*** Given information ***
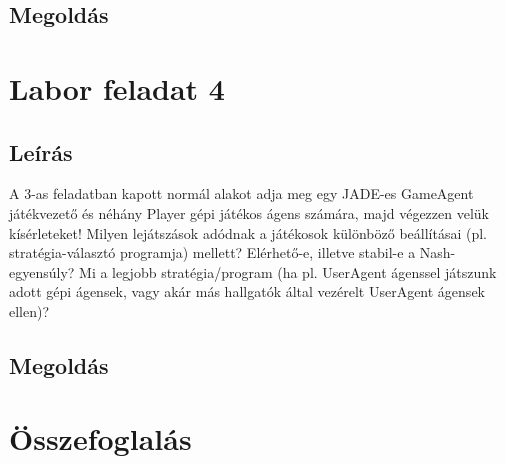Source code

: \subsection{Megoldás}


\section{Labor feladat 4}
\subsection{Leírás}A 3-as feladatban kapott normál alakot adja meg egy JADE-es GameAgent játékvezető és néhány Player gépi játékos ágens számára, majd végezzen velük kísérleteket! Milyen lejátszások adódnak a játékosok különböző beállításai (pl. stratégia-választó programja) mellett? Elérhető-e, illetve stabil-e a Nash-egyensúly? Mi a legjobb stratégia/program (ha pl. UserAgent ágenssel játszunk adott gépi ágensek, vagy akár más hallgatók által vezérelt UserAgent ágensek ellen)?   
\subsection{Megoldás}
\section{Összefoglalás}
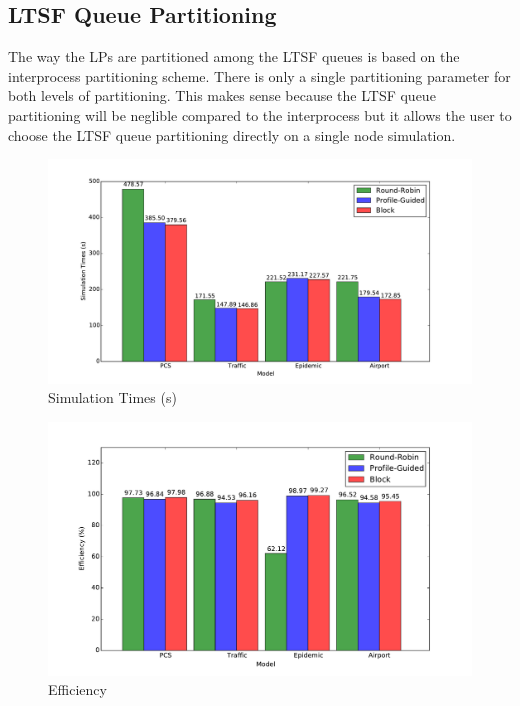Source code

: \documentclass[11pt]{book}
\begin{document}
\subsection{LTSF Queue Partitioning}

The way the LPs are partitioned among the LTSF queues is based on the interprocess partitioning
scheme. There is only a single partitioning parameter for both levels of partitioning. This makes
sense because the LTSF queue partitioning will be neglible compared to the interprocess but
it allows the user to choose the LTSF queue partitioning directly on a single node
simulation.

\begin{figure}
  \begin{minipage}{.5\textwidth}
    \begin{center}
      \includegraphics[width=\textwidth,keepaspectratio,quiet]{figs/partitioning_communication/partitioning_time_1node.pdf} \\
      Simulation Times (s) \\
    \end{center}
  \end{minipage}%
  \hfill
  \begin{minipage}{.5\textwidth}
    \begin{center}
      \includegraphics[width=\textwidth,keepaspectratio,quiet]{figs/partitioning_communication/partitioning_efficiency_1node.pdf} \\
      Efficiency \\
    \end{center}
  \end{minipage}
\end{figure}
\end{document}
***
What you should do
Once the pictures are set aside, repeat the remaining data word for word.

Answer section
Source code

: \subsection{Megoldás}


\section{Labor feladat 4}
\subsection{Leírás}A 3-as feladatban kapott normál alakot adja meg egy JADE-es GameAgent játékvezető és néhány Player gépi játékos ágens számára, majd végezzen velük kísérleteket! Milyen lejátszások adódnak a játékosok különböző beállításai (pl. stratégia-választó programja) mellett? Elérhető-e, illetve stabil-e a Nash-egyensúly? Mi a legjobb stratégia/program (ha pl. UserAgent ágenssel játszunk adott gépi ágensek, vagy akár más hallgatók által vezérelt UserAgent ágensek ellen)?   
\subsection{Megoldás}
\section{Összefoglalás}
Source code

: \documentclass[11pt]{book}
\begin{document}
\subsection{LTSF Queue Partitioning}

The way the LPs are partitioned among the LTSF queues is based on the interprocess partitioning
scheme. There is only a single partitioning parameter for both levels of partitioning. This makes
sense because the LTSF queue partitioning will be neglible compared to the interprocess but
it allows the user to choose the LTSF queue partitioning directly on a single node
simulation.

\begin{figure}
  \begin{minipage}{.5\textwidth}
    \begin{center}
      \includegraphics[width=\textwidth,keepaspectratio,quiet]{figs/partitioning_communication/partitioning_time_1node.pdf} \\
      Simulation Times (s) \\
    \end{center}
  \end{minipage}%
  \hfill
  \begin{minipage}{.5\textwidth}
    \begin{center}
      \includegraphics[width=\textwidth,keepaspectratio,quiet]{figs/partitioning_communication/partitioning_efficiency_1node.pdf} \\
      Efficiency \\
    \end{center}
  \end{minipage}
\end{figure}
\end{document}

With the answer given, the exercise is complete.